## Task to complete
Omit the images, then output each of the records below exactly.

## Extracted data entries
□ □ □ □

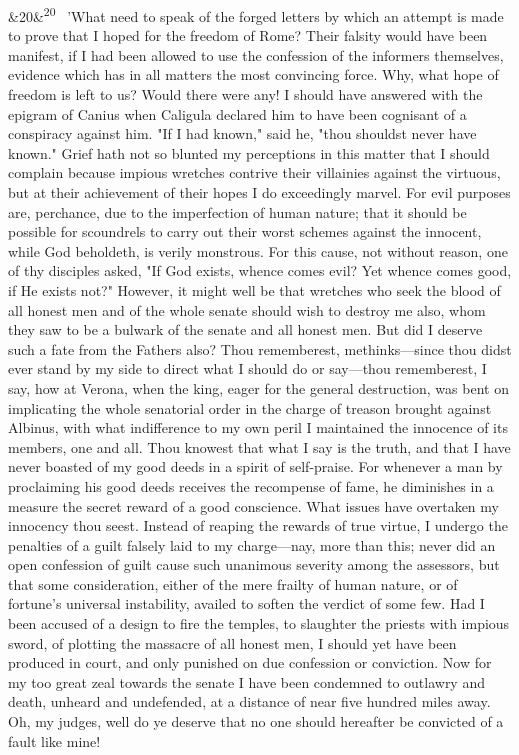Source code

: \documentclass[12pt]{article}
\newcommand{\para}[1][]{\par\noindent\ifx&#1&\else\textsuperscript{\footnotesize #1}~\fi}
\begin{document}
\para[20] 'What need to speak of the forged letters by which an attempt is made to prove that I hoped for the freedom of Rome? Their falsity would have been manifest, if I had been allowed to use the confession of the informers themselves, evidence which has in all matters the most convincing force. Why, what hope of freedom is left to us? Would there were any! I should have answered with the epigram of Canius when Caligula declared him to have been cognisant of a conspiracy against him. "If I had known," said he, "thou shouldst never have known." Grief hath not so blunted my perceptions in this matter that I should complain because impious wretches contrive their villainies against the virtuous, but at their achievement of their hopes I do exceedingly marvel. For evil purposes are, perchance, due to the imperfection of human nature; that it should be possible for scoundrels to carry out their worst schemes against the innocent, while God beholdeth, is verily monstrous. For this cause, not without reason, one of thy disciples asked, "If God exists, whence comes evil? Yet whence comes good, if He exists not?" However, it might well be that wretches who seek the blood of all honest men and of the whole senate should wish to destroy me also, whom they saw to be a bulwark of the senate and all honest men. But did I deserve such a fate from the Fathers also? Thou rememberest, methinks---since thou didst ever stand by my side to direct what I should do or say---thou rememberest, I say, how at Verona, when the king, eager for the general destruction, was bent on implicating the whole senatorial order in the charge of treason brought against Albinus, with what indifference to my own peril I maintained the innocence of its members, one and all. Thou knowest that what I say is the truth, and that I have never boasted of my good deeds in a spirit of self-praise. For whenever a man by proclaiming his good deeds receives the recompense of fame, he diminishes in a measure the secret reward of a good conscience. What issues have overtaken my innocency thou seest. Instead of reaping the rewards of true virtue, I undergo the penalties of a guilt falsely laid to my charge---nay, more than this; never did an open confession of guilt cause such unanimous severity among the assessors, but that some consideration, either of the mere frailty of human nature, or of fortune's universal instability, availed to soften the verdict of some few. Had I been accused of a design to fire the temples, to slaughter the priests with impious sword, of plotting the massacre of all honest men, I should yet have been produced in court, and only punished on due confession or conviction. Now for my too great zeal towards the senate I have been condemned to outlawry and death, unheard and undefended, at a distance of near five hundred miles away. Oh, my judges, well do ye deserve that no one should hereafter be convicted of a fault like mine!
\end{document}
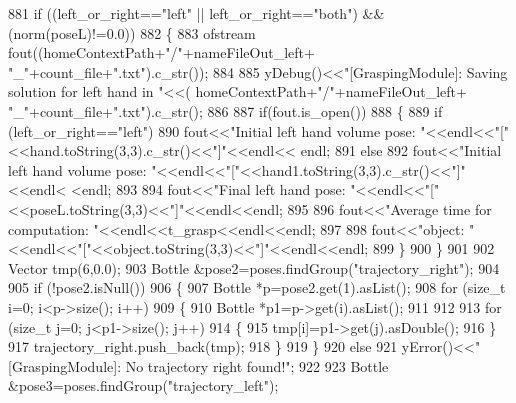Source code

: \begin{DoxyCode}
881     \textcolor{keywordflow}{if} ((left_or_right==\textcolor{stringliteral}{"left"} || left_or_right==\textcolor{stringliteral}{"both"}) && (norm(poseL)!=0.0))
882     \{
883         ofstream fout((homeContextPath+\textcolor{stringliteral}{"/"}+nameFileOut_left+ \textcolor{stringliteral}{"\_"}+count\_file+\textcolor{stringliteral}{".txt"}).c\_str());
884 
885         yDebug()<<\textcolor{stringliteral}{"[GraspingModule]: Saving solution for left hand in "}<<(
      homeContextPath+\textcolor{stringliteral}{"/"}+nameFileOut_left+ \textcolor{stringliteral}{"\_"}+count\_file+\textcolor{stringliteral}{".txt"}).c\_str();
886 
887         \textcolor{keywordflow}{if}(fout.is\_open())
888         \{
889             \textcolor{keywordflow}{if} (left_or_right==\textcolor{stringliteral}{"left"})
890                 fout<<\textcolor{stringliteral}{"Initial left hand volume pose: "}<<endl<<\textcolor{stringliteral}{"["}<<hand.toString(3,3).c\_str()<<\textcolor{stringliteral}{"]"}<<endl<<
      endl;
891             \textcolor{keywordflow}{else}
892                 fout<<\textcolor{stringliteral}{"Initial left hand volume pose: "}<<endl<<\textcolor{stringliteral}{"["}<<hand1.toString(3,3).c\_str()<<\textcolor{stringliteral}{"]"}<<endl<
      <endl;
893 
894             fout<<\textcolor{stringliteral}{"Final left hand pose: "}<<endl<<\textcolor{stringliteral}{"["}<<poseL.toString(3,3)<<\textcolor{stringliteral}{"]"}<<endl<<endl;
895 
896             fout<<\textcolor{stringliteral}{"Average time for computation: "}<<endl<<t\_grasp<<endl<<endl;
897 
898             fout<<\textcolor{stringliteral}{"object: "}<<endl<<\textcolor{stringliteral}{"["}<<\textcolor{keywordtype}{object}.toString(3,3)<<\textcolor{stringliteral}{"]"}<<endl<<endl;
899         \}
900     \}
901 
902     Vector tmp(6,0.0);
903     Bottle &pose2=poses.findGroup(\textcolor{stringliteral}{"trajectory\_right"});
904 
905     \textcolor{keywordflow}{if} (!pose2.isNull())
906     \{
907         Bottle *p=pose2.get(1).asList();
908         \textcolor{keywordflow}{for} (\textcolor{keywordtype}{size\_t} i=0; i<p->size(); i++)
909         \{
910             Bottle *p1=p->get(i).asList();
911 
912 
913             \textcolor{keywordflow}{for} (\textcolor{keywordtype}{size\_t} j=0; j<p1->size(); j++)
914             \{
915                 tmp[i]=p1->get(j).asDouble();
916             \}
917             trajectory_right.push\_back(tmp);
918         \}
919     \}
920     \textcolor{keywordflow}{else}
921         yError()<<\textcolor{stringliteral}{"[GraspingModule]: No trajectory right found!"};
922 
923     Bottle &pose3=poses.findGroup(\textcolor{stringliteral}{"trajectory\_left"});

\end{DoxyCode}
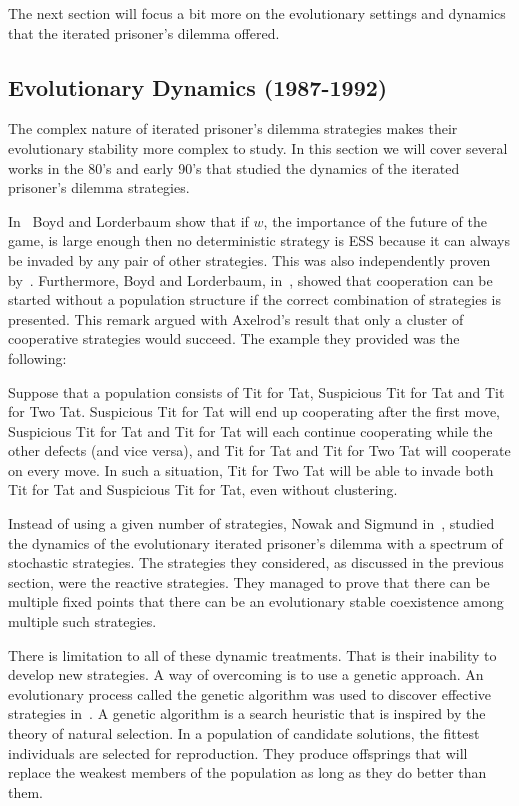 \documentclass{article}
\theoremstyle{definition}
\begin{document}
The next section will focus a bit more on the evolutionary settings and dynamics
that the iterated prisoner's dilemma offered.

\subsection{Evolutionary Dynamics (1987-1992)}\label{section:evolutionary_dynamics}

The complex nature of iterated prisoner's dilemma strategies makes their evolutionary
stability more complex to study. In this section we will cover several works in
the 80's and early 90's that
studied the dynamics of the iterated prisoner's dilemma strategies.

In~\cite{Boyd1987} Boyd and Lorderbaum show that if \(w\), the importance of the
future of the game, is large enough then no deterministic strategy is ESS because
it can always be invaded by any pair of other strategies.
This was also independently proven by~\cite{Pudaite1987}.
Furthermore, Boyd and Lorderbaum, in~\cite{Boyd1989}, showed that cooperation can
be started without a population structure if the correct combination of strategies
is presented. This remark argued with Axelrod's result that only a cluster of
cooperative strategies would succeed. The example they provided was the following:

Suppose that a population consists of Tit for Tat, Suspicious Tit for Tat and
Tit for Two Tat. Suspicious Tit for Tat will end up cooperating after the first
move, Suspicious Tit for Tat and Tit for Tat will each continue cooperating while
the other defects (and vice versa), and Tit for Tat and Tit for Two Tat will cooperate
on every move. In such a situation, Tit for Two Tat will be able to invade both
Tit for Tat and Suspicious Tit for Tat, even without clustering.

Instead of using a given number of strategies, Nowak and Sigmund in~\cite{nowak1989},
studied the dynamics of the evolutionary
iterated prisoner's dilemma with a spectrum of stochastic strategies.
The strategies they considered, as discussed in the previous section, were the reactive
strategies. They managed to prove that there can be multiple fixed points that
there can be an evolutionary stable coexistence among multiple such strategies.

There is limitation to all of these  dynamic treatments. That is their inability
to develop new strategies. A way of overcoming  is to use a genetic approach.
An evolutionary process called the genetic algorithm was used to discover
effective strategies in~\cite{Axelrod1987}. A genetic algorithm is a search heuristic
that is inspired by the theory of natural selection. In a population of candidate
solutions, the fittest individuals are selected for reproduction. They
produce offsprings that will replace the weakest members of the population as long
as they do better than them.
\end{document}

□ □ □ □

## Your solution
Source code

: \documentclass[12pt]{article}
\newcommand{\para}[1][]{\par\noindent\ifx&#1&\else\textsuperscript{\footnotesize #1}~\fi}
\begin{document}
\para[20] 'What need to speak of the forged letters by which an attempt is made to prove that I hoped for the freedom of Rome? Their falsity would have been manifest, if I had been allowed to use the confession of the informers themselves, evidence which has in all matters the most convincing force. Why, what hope of freedom is left to us? Would there were any! I should have answered with the epigram of Canius when Caligula declared him to have been cognisant of a conspiracy against him. "If I had known," said he, "thou shouldst never have known." Grief hath not so blunted my perceptions in this matter that I should complain because impious wretches contrive their villainies against the virtuous, but at their achievement of their hopes I do exceedingly marvel. For evil purposes are, perchance, due to the imperfection of human nature; that it should be possible for scoundrels to carry out their worst schemes against the innocent, while God beholdeth, is verily monstrous. For this cause, not without reason, one of thy disciples asked, "If God exists, whence comes evil? Yet whence comes good, if He exists not?" However, it might well be that wretches who seek the blood of all honest men and of the whole senate should wish to destroy me also, whom they saw to be a bulwark of the senate and all honest men. But did I deserve such a fate from the Fathers also? Thou rememberest, methinks---since thou didst ever stand by my side to direct what I should do or say---thou rememberest, I say, how at Verona, when the king, eager for the general destruction, was bent on implicating the whole senatorial order in the charge of treason brought against Albinus, with what indifference to my own peril I maintained the innocence of its members, one and all. Thou knowest that what I say is the truth, and that I have never boasted of my good deeds in a spirit of self-praise. For whenever a man by proclaiming his good deeds receives the recompense of fame, he diminishes in a measure the secret reward of a good conscience. What issues have overtaken my innocency thou seest. Instead of reaping the rewards of true virtue, I undergo the penalties of a guilt falsely laid to my charge---nay, more than this; never did an open confession of guilt cause such unanimous severity among the assessors, but that some consideration, either of the mere frailty of human nature, or of fortune's universal instability, availed to soften the verdict of some few. Had I been accused of a design to fire the temples, to slaughter the priests with impious sword, of plotting the massacre of all honest men, I should yet have been produced in court, and only punished on due confession or conviction. Now for my too great zeal towards the senate I have been condemned to outlawry and death, unheard and undefended, at a distance of near five hundred miles away. Oh, my judges, well do ye deserve that no one should hereafter be convicted of a fault like mine!
\end{document}
Source code

: \begin{DoxyCode}
881     \textcolor{keywordflow}{if} ((left_or_right==\textcolor{stringliteral}{"left"} || left_or_right==\textcolor{stringliteral}{"both"}) && (norm(poseL)!=0.0))
882     \{
883         ofstream fout((homeContextPath+\textcolor{stringliteral}{"/"}+nameFileOut_left+ \textcolor{stringliteral}{"\_"}+count\_file+\textcolor{stringliteral}{".txt"}).c\_str());
884 
885         yDebug()<<\textcolor{stringliteral}{"[GraspingModule]: Saving solution for left hand in "}<<(
      homeContextPath+\textcolor{stringliteral}{"/"}+nameFileOut_left+ \textcolor{stringliteral}{"\_"}+count\_file+\textcolor{stringliteral}{".txt"}).c\_str();
886 
887         \textcolor{keywordflow}{if}(fout.is\_open())
888         \{
889             \textcolor{keywordflow}{if} (left_or_right==\textcolor{stringliteral}{"left"})
890                 fout<<\textcolor{stringliteral}{"Initial left hand volume pose: "}<<endl<<\textcolor{stringliteral}{"["}<<hand.toString(3,3).c\_str()<<\textcolor{stringliteral}{"]"}<<endl<<
      endl;
891             \textcolor{keywordflow}{else}
892                 fout<<\textcolor{stringliteral}{"Initial left hand volume pose: "}<<endl<<\textcolor{stringliteral}{"["}<<hand1.toString(3,3).c\_str()<<\textcolor{stringliteral}{"]"}<<endl<
      <endl;
893 
894             fout<<\textcolor{stringliteral}{"Final left hand pose: "}<<endl<<\textcolor{stringliteral}{"["}<<poseL.toString(3,3)<<\textcolor{stringliteral}{"]"}<<endl<<endl;
895 
896             fout<<\textcolor{stringliteral}{"Average time for computation: "}<<endl<<t\_grasp<<endl<<endl;
897 
898             fout<<\textcolor{stringliteral}{"object: "}<<endl<<\textcolor{stringliteral}{"["}<<\textcolor{keywordtype}{object}.toString(3,3)<<\textcolor{stringliteral}{"]"}<<endl<<endl;
899         \}
900     \}
901 
902     Vector tmp(6,0.0);
903     Bottle &pose2=poses.findGroup(\textcolor{stringliteral}{"trajectory\_right"});
904 
905     \textcolor{keywordflow}{if} (!pose2.isNull())
906     \{
907         Bottle *p=pose2.get(1).asList();
908         \textcolor{keywordflow}{for} (\textcolor{keywordtype}{size\_t} i=0; i<p->size(); i++)
909         \{
910             Bottle *p1=p->get(i).asList();
911 
912 
913             \textcolor{keywordflow}{for} (\textcolor{keywordtype}{size\_t} j=0; j<p1->size(); j++)
914             \{
915                 tmp[i]=p1->get(j).asDouble();
916             \}
917             trajectory_right.push\_back(tmp);
918         \}
919     \}
920     \textcolor{keywordflow}{else}
921         yError()<<\textcolor{stringliteral}{"[GraspingModule]: No trajectory right found!"};
922 
923     Bottle &pose3=poses.findGroup(\textcolor{stringliteral}{"trajectory\_left"});

\end{DoxyCode}
 \documentclass{article}
\theoremstyle{definition}
\begin{document}
The next section will focus a bit more on the evolutionary settings and dynamics
that the iterated prisoner's dilemma offered.

\subsection{Evolutionary Dynamics (1987-1992)}\label{section:evolutionary_dynamics}

The complex nature of iterated prisoner's dilemma strategies makes their evolutionary
stability more complex to study. In this section we will cover several works in
the 80's and early 90's that
studied the dynamics of the iterated prisoner's dilemma strategies.

In~\cite{Boyd1987} Boyd and Lorderbaum show that if \(w\), the importance of the
future of the game, is large enough then no deterministic strategy is ESS because
it can always be invaded by any pair of other strategies.
This was also independently proven by~\cite{Pudaite1987}.
Furthermore, Boyd and Lorderbaum, in~\cite{Boyd1989}, showed that cooperation can
be started without a population structure if the correct combination of strategies
is presented. This remark argued with Axelrod's result that only a cluster of
cooperative strategies would succeed. The example they provided was the following:

Suppose that a population consists of Tit for Tat, Suspicious Tit for Tat and
Tit for Two Tat. Suspicious Tit for Tat will end up cooperating after the first
move, Suspicious Tit for Tat and Tit for Tat will each continue cooperating while
the other defects (and vice versa), and Tit for Tat and Tit for Two Tat will cooperate
on every move. In such a situation, Tit for Two Tat will be able to invade both
Tit for Tat and Suspicious Tit for Tat, even without clustering.

Instead of using a given number of strategies, Nowak and Sigmund in~\cite{nowak1989},
studied the dynamics of the evolutionary
iterated prisoner's dilemma with a spectrum of stochastic strategies.
The strategies they considered, as discussed in the previous section, were the reactive
strategies. They managed to prove that there can be multiple fixed points that
there can be an evolutionary stable coexistence among multiple such strategies.

There is limitation to all of these  dynamic treatments. That is their inability
to develop new strategies. A way of overcoming  is to use a genetic approach.
An evolutionary process called the genetic algorithm was used to discover
effective strategies in~\cite{Axelrod1987}. A genetic algorithm is a search heuristic
that is inspired by the theory of natural selection. In a population of candidate
solutions, the fittest individuals are selected for reproduction. They
produce offsprings that will replace the weakest members of the population as long
as they do better than them.
\end{document}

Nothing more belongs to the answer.